Cyrtocara moorii is commonly referred to as the Malawi Blue Dolphin Cichlid, or by it's old name, Haplochromis moorii. This gentle giant is a fun fish that is easy to maintain but frustratingly slow growing. It was nearly 16 months before my 1" dolphin fry matured enough to start showing an interest in spawning. They are late to mature and spawning takes place once they have reached sexual maturity, or at about 4-5".
The waiting time seemed an eternity with no signs of breeding at all, but then one day they spawned and suddenly I had a female with a mouth full of eggs. I leave the females in the breeding tank until they are about a week or so from releasing the fry as they tend to be a little prone to stress and swallow the eggs. One time I waited far too long to remove her from the tank and though she held onto her fry with a vengance throughout the rock removal, as soon as the net appeared in her vicinity, she spit the little ones all over the substrate of the 100 gallon tank she was living in! This was a mess, but I saved most of them. The lesson here is though C. moorii are excellent mothers, they do not handle stress well when their fry are concerned. I have always moved them from the breeding tank to their own place at about three weeks along, and usually have no problem with transport. I'am just careful to move very slowly and use two big differently colored nets to trick her into being caught. Be sure that pH and temperature of both tanks are the same. I cover three sides of the tank so that she feels secure, and will usually cover the entire tank for the first day after transport.
Cytocara moorii female with her fry.
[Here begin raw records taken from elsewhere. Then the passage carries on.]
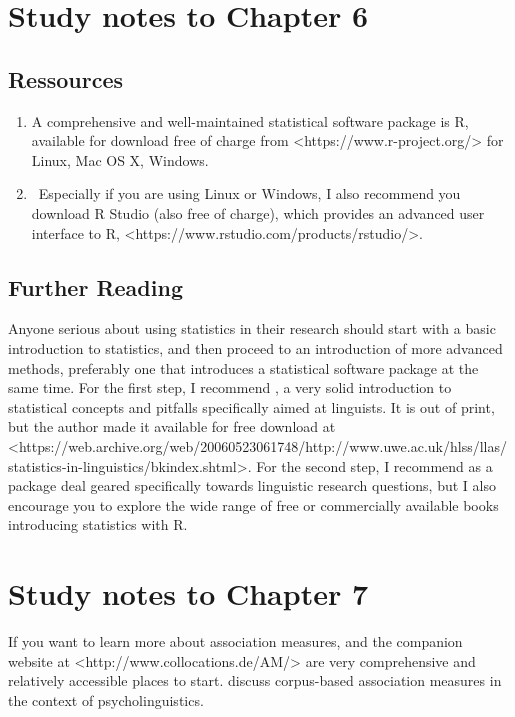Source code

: \section{Study notes to Chapter 6}
\label{sec:studynotes06}

\subsection{Ressources}
\label{sec:ressources06}

\begin{enumerate}
  \item A comprehensive and well-maintained statistical software package is R, available for download free of charge from <https://www.r-project.org/> for Linux, Mac OS X, Windows.
  \item Especially if you are using Linux or Windows, I also recommend you download R Studio (also free of charge), which provides an advanced user interface to R, <https://www.rstudio.com/products/rstudio/>.
\end{enumerate}


\subsection{Further Reading}
\label{sec:furtherreading06}

Anyone serious about using statistics in their research should start with a basic introduction to statistics, and then proceed to an introduction of more advanced methods, preferably one that introduces a statistical software package at the same time. For the first step, I recommend \citet{butler_statistics_1985}, a very solid introduction to statistical concepts and pitfalls specifically aimed at linguists. It is out of print, but the author made it available for free download at <https://web.archive.org/web/20060523061748/http://www.uwe.ac.uk/hlss/llas/statistics-in-linguistics/bkindex.shtml>. For the second step, I recommend \citet{gries_statistics_2013} as a package deal geared specifically towards linguistic research questions, but I also encourage you to explore the wide range of free or commercially available books introducing statistics with R.


\section{Study notes to Chapter 7}
\label{sec:studynotes07}

If you want to learn more about association measures, \citet{evert_statistics_2005} and the companion website at <http://www.collocations.de/AM/> are very comprehensive and relatively accessible places to start. \citet{stefanowitsch_corpus-based_2016} discuss corpus-based association measures in the context of psycholinguistics.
Photos by Jessica Miller.
I keep my C. moorii with Labidochromis caeruleus. These fish have similar temperments and though the dolphins get considerably larger, they are extremely tolerant of other fish - even juvenile L. caeruleus are safe in their presence for the most part. They do not tend to do well with more aggressive types such as Pseudotropheus, Melanochromis, etc. as they are fairly peaceful fish that are easily dominated. I have noticed that when put in that type of situation these fish tend to easily show hyperdominate traits. In either case, this is not an ideal solution if you want to breed these beautiful fish. Their tank is a 100 gallon with fine natural sand as a substrate (remember they are sifters!), and rocks piled up on either end of the tank leaving the center 'V' for swimming room. Remember when designing your tank that these fish need a fairly large area to move around in. While they are not overly active, they tend to start easily and can injure themselves in tight spaces.
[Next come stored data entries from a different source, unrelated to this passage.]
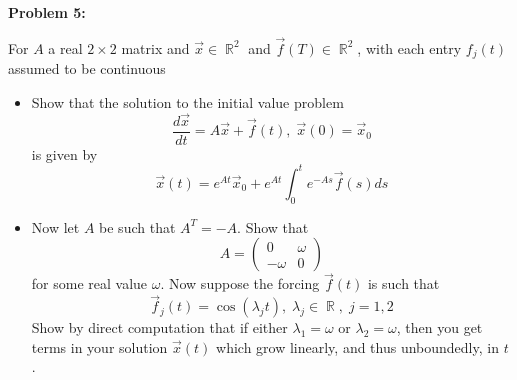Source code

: \documentclass[12pt]{article}
\DeclareMathOperator{\RR}{\mathbb{R}}
\newenvironment{problem}[1]{
    \textbf{Problem #1:}
}{
    \rmfamily \vspace{2em}
}
\begin{document}
\begin{problem}{5}
    For \(A\) a real \(2 \times 2\) matrix and \(\vec{x} \in \RR^2\) and \(\vec{f}(T) \in \RR^2\), with each entry \(f_j(t)\) assumed to be continuous
    \begin{itemize}
        \item Show that the solution to the initial value problem
        \[
            \frac{d\vec{x}}{dt} = A\vec{x} + \vec{f}(t), \; \vec{x}(0) = \vec{x}_0
        \]
        is given by
        \[
            \vec{x}(t) = e^{At}\vec{x}_0 + e^{At} \int_0^t e^{-As} \vec{f}(s) ds
        \]
        \item Now let \(A\) be such that \(A^T = -A\). Show that
        \[
            A = \begin{pmatrix} 0 & \omega \\ -\omega & 0 \end{pmatrix}
        \]
        for some real value \(\omega\). Now suppose the forcing \(\vec{f}(t)\) is such that
        \[
            \vec{f}_j(t) = \cos(\lambda_j t), \; \lambda_j  \in \RR, \; j = 1, 2
        \]
        Show by direct computation that if either \(\lambda_1 = \omega\) or \(\lambda_2 = \omega\), then you get terms in your solution \(\vec{x}(t)\) which grow linearly, and thus
        unboundedly, in \(t\).
    \end{itemize}
\end{problem}
\end{document}
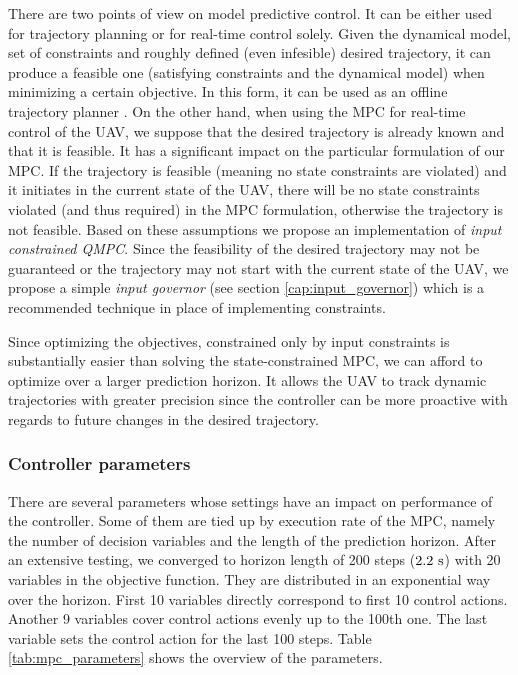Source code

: There are two points of view on model predictive control. It can be either used for trajectory planning or for real-time control solely. Given the dynamical model, set of constraints and roughly defined (even infesible) desired trajectory, it can produce a feasible one (satisfying constraints and the dynamical model) when minimizing a certain objective. In this form, it can be used as an offline trajectory planner \citep{saska2014formations}. On the other hand, when using the MPC for real-time control of the UAV, we suppose that the desired trajectory is already known and that it is feasible. It has a significant impact on the particular formulation of our MPC. If the trajectory is feasible (meaning no state constraints are violated) and it initiates in the current state of the UAV, there will be no state constraints violated (and thus required) in the MPC formulation, otherwise the trajectory is not feasible. Based on these assumptions we propose an implementation of \emph{input constrained QMPC}. Since the feasibility of the desired trajectory may not be guaranteed or the trajectory may not start with the current state of the UAV, we propose a simple \emph{input governor} (see section \ref{cap:input_governor}) which is a recommended technique \citep{rossiter2013mpcpracticalapproach} in place of implementing constraints.

Since optimizing the objectives, constrained only by input constraints is substantially easier than solving the state-constrained MPC, we can afford to optimize over a larger prediction horizon. It allows the UAV to track dynamic trajectories with greater precision since the controller can be more proactive with regards to future changes in the desired trajectory.  

\subsubsection{Controller parameters}
\label{cap:implementation_performance}

There are several parameters whose settings have an impact on performance of the controller. Some of them are tied up by execution rate of the MPC, namely the number of decision variables and the length of the prediction horizon.  After an extensive testing, we converged to horizon length of 200 steps ($2.2~\mathrm{s}$) with 20 variables in the objective function. They are distributed in an exponential way over the horizon. First 10 variables directly correspond to first 10 control actions. Another 9 variables cover control actions evenly up to the 100th one. The last variable sets the control action for the last 100 steps. Table \ref{tab:mpc_parameters} shows the overview of the parameters.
Cyrtocara moorii are quite tolerant of water conditions and while I kept mine at a pH of 8.2, temperature of 78-80°F, and a moderate hardness, they will still prosper and breed in wide range of water chemistry. Weekly 35% water changes are done with the addition of Malawi/Victoria Buffer and dechlorinator. Their tank is filtered by two back filters and heated with an 250 watt heater. Lighting is sufficient with one CoralLife 50/50 daylight bulb.
They are not picky eaters, so it is up to you to feed them correctly to get them into breeding condition. I feed mine twice daily on Spirulina Flake and soaked (for 15-20 minutes) Spirulina Pellets. They do not require a high protein diet, but do well with some live or frozen brine and white mosquito larvae added to their diet a few times a week.
Once they have spawned for the first time, they are virtually unstoppable. I have had a continuous stream of C. moorii fry for the last two years. They breed reliably and have large clutches of fry, usually in excess of 60 or more. I have had better luck with only one big male in with the females. I grow up a group of young together till they reach sexual maturity and then remove the most aggressive and less brilliantly colored males. With only one male they are typically very low-key fish who get along exceptionally.